• _Assigned task_: Retype the records below word for word and omit any image.

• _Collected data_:

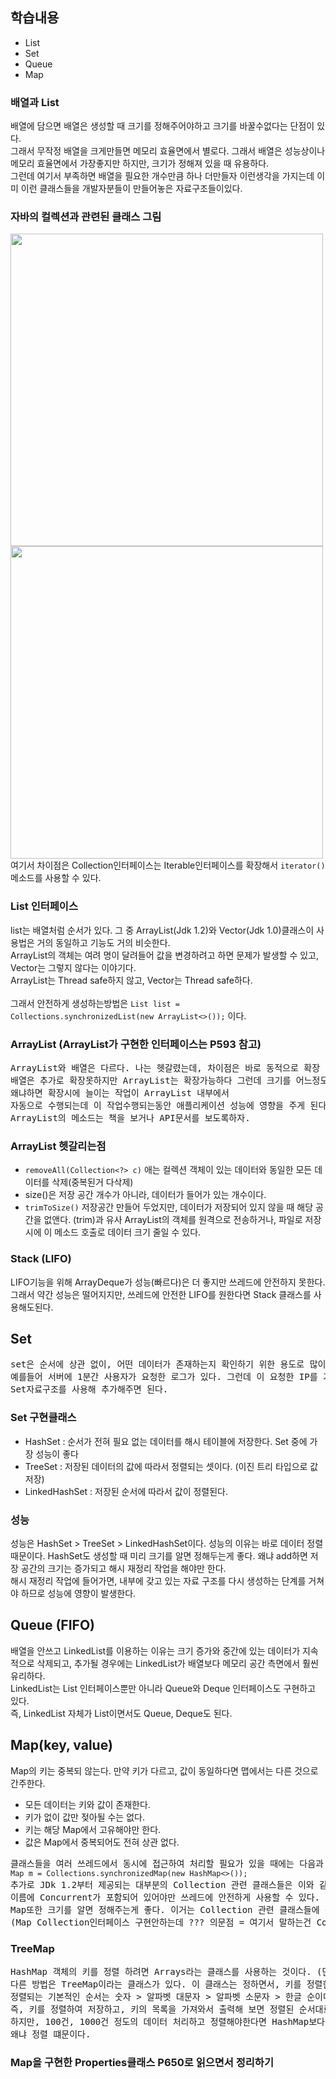 ## 학습내용
- List
- Set
- Queue
- Map

### 배열과 List
배열에 담으면 배열은 생성할 때 크기를 정해주어야하고 크기를 바꿀수없다는 단점이 있다. <br>
그래서 무작정 배열을 크게만들면 메모리 효율면에서 별로다. 그래서 배열은 성능상이나 메모리 효율면에서 가장좋지만 하지만, 크기가 정해져 있을 때 유용하다. <br>
그런데 여기서 부족하면 배열을 필요한 개수만큼 하나 더만들자 이런생각을 가지는데 이미 이런 클래스들을 개발자분들이 만들어놓은 자료구조들이있다. 

### 자바의 컬렉션과 관련된 클래스 그림
<img src="https://user-images.githubusercontent.com/79621675/151163720-b3a90a63-fac3-497d-8ae4-75b336388186.png" width=500/>
<img src="https://user-images.githubusercontent.com/79621675/151164052-893d6e25-97a1-4f91-b7ca-07d2f16242a2.png" width=500/>
여기서 차이점은 Collection인터페이스는 Iterable인터페이스를 확장해서 <code>iterator()</code> 메소드를 사용할 수 있다. 

### List 인터페이스
list는 배열처럼 순서가 있다. 그 중 ArrayList(Jdk 1.2)와 Vector(Jdk 1.0)클래스이 사용법은 거의 동일하고 기능도 거의 비슷한다. <br>
ArrayList의 객체는 여려 명이 달려들어 값을 변경하려고 하면 문제가 발생할 수 있고, Vector는 그렇지 않다는 이야기다. <br>
ArrayList는 Thread safe하지 않고, Vector는 Thread safe하다.<br>  
그래서 안전하게 생성하는방법은 <code>List list = Collections.synchronizedList(new ArrayList<>());</code> 이다.

### ArrayList (ArrayList가 구현한 인터페이스는 P593 참고)
<pre>
ArrayList와 배열은 다르다. 나는 헷갈렸는데, 차이점은 바로 동적으로 확장 가능하다는것이다.
배열은 추가로 확장못하지만 ArrayList는 확장가능하다 그런데 크기를 어느정도 알수있으면 미리 만들어놓는게 좋다.
왜냐하면 확장시에 늘이는 작업이 ArrayList 내부에서
자동으로 수행되는데 이 작업수행되는동안 애플리케이션 성능에 영향을 주게 된다. 
ArrayList의 메소드는 책을 보거나 API문서를 보도록하자.
</pre>

### ArrayList 헷갈리는점
- <code>removeAll(Collection<?> c)</code> 애는 컬렉션 객체이 있는 데이터와 동일한 모든 데이터를 삭제(중복된거 다삭제)
- size()은 저장 공간 개수가 아니라, 데이터가 들어가 있는 개수이다. 
- <code>trimToSize()</code> 저장공간 만들어 두었지만, 데이터가 저장되어 있지 않을 때 해당 공간을 없앤다. (trim)과 유사 ArrayList의 객체를 원격으로 전송하거나, 파일로 저장시에 이 메소드 호출로 데이터 크기 줄일 수 있다.

### Stack (LIFO)
LIFO기능을 위해 ArrayDeque가 성능(빠르다)은 더 좋지만 쓰레드에 안전하지 못한다. <br>
그래서 약간 성능은 떨어지지만, 쓰레드에 안전한 LIFO를 원한다면 Stack 클래스를 사용해도된다.




## Set
<pre>
set은 순서에 상관 없이, 어떤 데이터가 존재하는지 확인하기 위한 용도로 많이 사용된다. (중복방지위해)
예를들어 서버에 1분간 사용자가 요청한 로그가 있다. 그런데 이 요청한 IP를 기준으로 사용자의 수를 파악하려면
Set자료구조를 사용해 추가해주면 된다.
</pre>

### Set 구현클래스
- HashSet : 순서가 전혀 필요 없는 데이터를 해시 테이블에 저장한다. Set 중에 가장 성능이 좋다
- TreeSet : 저장된 데이터의 값에 따라서 정렬되는 셋이다. (이진 트리 타입으로 값 저장)
- LinkedHashSet : 저장된 순서에 따라서 값이 정렬된다. 

### 성능
성능은 HashSet > TreeSet > LinkedHashSet이다. 성능의 이유는 바로 데이터 정렬 때문이다.
HashSet도 생성할 때 미리 크기를 알면 정해두는게 좋다. 왜냐 add하면 저장 공간의 크기는 증가되고 해시 재정리 작업을 해야만 한다. <br>
해시 재정리 작업에 들어가면, 내부에 갖고 있는 자료 구조를 다시 생성하는 단계를 거쳐야 하므로 성능에 영향이 발생한다.

## Queue (FIFO)
배열을 안쓰고 LinkedList를 이용하는 이유는 크기 증가와 중간에 있는 데이터가 지속적으로 삭제되고, 추가될 경우에는 LinkedList가 배열보다 메모리 공간 측면에서 훨씬 유리하다. <br>
LinkedList는 List 인터페이스뿐만 아니라 Queue와 Deque 인터페이스도 구현하고 있다.  <br>
즉, LinkedList 자체가 List이면서도 Queue, Deque도 된다. <br>

## Map(key, value)
Map의 키는 중복되 않는다. 만약 키가 다르고, 값이 동일하다면 맵에서는 다른 것으로 간주한다.
- 모든 데이터는 키와 값이 존재한다.
- 키가 없이 값만 젖아될 수는 없다.
- 키는 해당 Map에서 고유해야만 한다.
- 값은 Map에서 중복되어도 전혀 상관 없다. 

<pre>
클래스들을 여러 쓰레드에서 동시에 접근하여 처리할 필요가 있을 때에는 다음과 같이 선언하여 사용해야만 한다. 
<code>Map m = Collections.synchronizedMap(new HashMap<>());</code>
추가로 JDk 1.2부터 제공되는 대부분의 Collection 관련 클래스들은 이와 같은 처리를 해야하거나 
이름에 Concurrent가 포함되어 있어야만 쓰레드에 안전하게 사용할 수 있다.
Map또한 크기를 알면 정해주는게 좋다. 이거는 Collection 관련 클래스들에 똑같은것같다.
(Map Collection인터페이스 구현안하는데 ??? 의문점 = 여기서 말하는건 Collection 인터페이스가 아닌것인듯 컬렉션 프레임워크인것 같다 )
</pre>

### TreeMap
<pre>
HashMap 객체의 키를 정렬 하려면 Arrays라는 클래스를 사용하는 것이다. (단점으로는 객체가 생긴다는점)
다른 방법은 TreeMap이라는 클래스가 있다. 이 클래스는 정하면서, 키를 정렬한다.
정렬되는 기본적인 순서는 숫자 > 알파벳 대문자 > 알파벳 소문자 > 한글 순이다.
즉, 키를 정렬하여 저장하고, 키의 목록을 가져와서 출력해 보면 정렬된 순서대로 제공되는 것을 볼 수 있다. 
하지만, 100건, 1000건 정도의 데이터 처리하고 정렬해야한다면 HashMap보다는 TreeMap을 사용하는 것이 유리하다. (데이터 많다면 성능이 빠른 HashMap)
왜냐 정렬 떄문이다.
</pre>

###  Map을 구현한 Properties클래스 P650로 읽으면서 정리하기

• _Response to the exercise_:
 ## 학습내용
- List
- Set
- Queue
- Map

### 배열과 List
배열에 담으면 배열은 생성할 때 크기를 정해주어야하고 크기를 바꿀수없다는 단점이 있다. <br>
그래서 무작정 배열을 크게만들면 메모리 효율면에서 별로다. 그래서 배열은 성능상이나 메모리 효율면에서 가장좋지만 하지만, 크기가 정해져 있을 때 유용하다. <br>
그런데 여기서 부족하면 배열을 필요한 개수만큼 하나 더만들자 이런생각을 가지는데 이미 이런 클래스들을 개발자분들이 만들어놓은 자료구조들이있다. 

### 자바의 컬렉션과 관련된 클래스 그림
<img src="https://user-images.githubusercontent.com/79621675/151163720-b3a90a63-fac3-497d-8ae4-75b336388186.png" width=500/>
<img src="https://user-images.githubusercontent.com/79621675/151164052-893d6e25-97a1-4f91-b7ca-07d2f16242a2.png" width=500/>
여기서 차이점은 Collection인터페이스는 Iterable인터페이스를 확장해서 <code>iterator()</code> 메소드를 사용할 수 있다. 

### List 인터페이스
list는 배열처럼 순서가 있다. 그 중 ArrayList(Jdk 1.2)와 Vector(Jdk 1.0)클래스이 사용법은 거의 동일하고 기능도 거의 비슷한다. <br>
ArrayList의 객체는 여려 명이 달려들어 값을 변경하려고 하면 문제가 발생할 수 있고, Vector는 그렇지 않다는 이야기다. <br>
ArrayList는 Thread safe하지 않고, Vector는 Thread safe하다.<br>  
그래서 안전하게 생성하는방법은 <code>List list = Collections.synchronizedList(new ArrayList<>());</code> 이다.

### ArrayList (ArrayList가 구현한 인터페이스는 P593 참고)
<pre>
ArrayList와 배열은 다르다. 나는 헷갈렸는데, 차이점은 바로 동적으로 확장 가능하다는것이다.
배열은 추가로 확장못하지만 ArrayList는 확장가능하다 그런데 크기를 어느정도 알수있으면 미리 만들어놓는게 좋다.
왜냐하면 확장시에 늘이는 작업이 ArrayList 내부에서
자동으로 수행되는데 이 작업수행되는동안 애플리케이션 성능에 영향을 주게 된다. 
ArrayList의 메소드는 책을 보거나 API문서를 보도록하자.
</pre>

### ArrayList 헷갈리는점
- <code>removeAll(Collection<?> c)</code> 애는 컬렉션 객체이 있는 데이터와 동일한 모든 데이터를 삭제(중복된거 다삭제)
- size()은 저장 공간 개수가 아니라, 데이터가 들어가 있는 개수이다. 
- <code>trimToSize()</code> 저장공간 만들어 두었지만, 데이터가 저장되어 있지 않을 때 해당 공간을 없앤다. (trim)과 유사 ArrayList의 객체를 원격으로 전송하거나, 파일로 저장시에 이 메소드 호출로 데이터 크기 줄일 수 있다.

### Stack (LIFO)
LIFO기능을 위해 ArrayDeque가 성능(빠르다)은 더 좋지만 쓰레드에 안전하지 못한다. <br>
그래서 약간 성능은 떨어지지만, 쓰레드에 안전한 LIFO를 원한다면 Stack 클래스를 사용해도된다.




## Set
<pre>
set은 순서에 상관 없이, 어떤 데이터가 존재하는지 확인하기 위한 용도로 많이 사용된다. (중복방지위해)
예를들어 서버에 1분간 사용자가 요청한 로그가 있다. 그런데 이 요청한 IP를 기준으로 사용자의 수를 파악하려면
Set자료구조를 사용해 추가해주면 된다.
</pre>

### Set 구현클래스
- HashSet : 순서가 전혀 필요 없는 데이터를 해시 테이블에 저장한다. Set 중에 가장 성능이 좋다
- TreeSet : 저장된 데이터의 값에 따라서 정렬되는 셋이다. (이진 트리 타입으로 값 저장)
- LinkedHashSet : 저장된 순서에 따라서 값이 정렬된다. 

### 성능
성능은 HashSet > TreeSet > LinkedHashSet이다. 성능의 이유는 바로 데이터 정렬 때문이다.
HashSet도 생성할 때 미리 크기를 알면 정해두는게 좋다. 왜냐 add하면 저장 공간의 크기는 증가되고 해시 재정리 작업을 해야만 한다. <br>
해시 재정리 작업에 들어가면, 내부에 갖고 있는 자료 구조를 다시 생성하는 단계를 거쳐야 하므로 성능에 영향이 발생한다.

## Queue (FIFO)
배열을 안쓰고 LinkedList를 이용하는 이유는 크기 증가와 중간에 있는 데이터가 지속적으로 삭제되고, 추가될 경우에는 LinkedList가 배열보다 메모리 공간 측면에서 훨씬 유리하다. <br>
LinkedList는 List 인터페이스뿐만 아니라 Queue와 Deque 인터페이스도 구현하고 있다.  <br>
즉, LinkedList 자체가 List이면서도 Queue, Deque도 된다. <br>

## Map(key, value)
Map의 키는 중복되 않는다. 만약 키가 다르고, 값이 동일하다면 맵에서는 다른 것으로 간주한다.
- 모든 데이터는 키와 값이 존재한다.
- 키가 없이 값만 젖아될 수는 없다.
- 키는 해당 Map에서 고유해야만 한다.
- 값은 Map에서 중복되어도 전혀 상관 없다. 

<pre>
클래스들을 여러 쓰레드에서 동시에 접근하여 처리할 필요가 있을 때에는 다음과 같이 선언하여 사용해야만 한다. 
<code>Map m = Collections.synchronizedMap(new HashMap<>());</code>
추가로 JDk 1.2부터 제공되는 대부분의 Collection 관련 클래스들은 이와 같은 처리를 해야하거나 
이름에 Concurrent가 포함되어 있어야만 쓰레드에 안전하게 사용할 수 있다.
Map또한 크기를 알면 정해주는게 좋다. 이거는 Collection 관련 클래스들에 똑같은것같다.
(Map Collection인터페이스 구현안하는데 ??? 의문점 = 여기서 말하는건 Collection 인터페이스가 아닌것인듯 컬렉션 프레임워크인것 같다 )
</pre>

### TreeMap
<pre>
HashMap 객체의 키를 정렬 하려면 Arrays라는 클래스를 사용하는 것이다. (단점으로는 객체가 생긴다는점)
다른 방법은 TreeMap이라는 클래스가 있다. 이 클래스는 정하면서, 키를 정렬한다.
정렬되는 기본적인 순서는 숫자 > 알파벳 대문자 > 알파벳 소문자 > 한글 순이다.
즉, 키를 정렬하여 저장하고, 키의 목록을 가져와서 출력해 보면 정렬된 순서대로 제공되는 것을 볼 수 있다. 
하지만, 100건, 1000건 정도의 데이터 처리하고 정렬해야한다면 HashMap보다는 TreeMap을 사용하는 것이 유리하다. (데이터 많다면 성능이 빠른 HashMap)
왜냐 정렬 떄문이다.
</pre>

###  Map을 구현한 Properties클래스 P650로 읽으면서 정리하기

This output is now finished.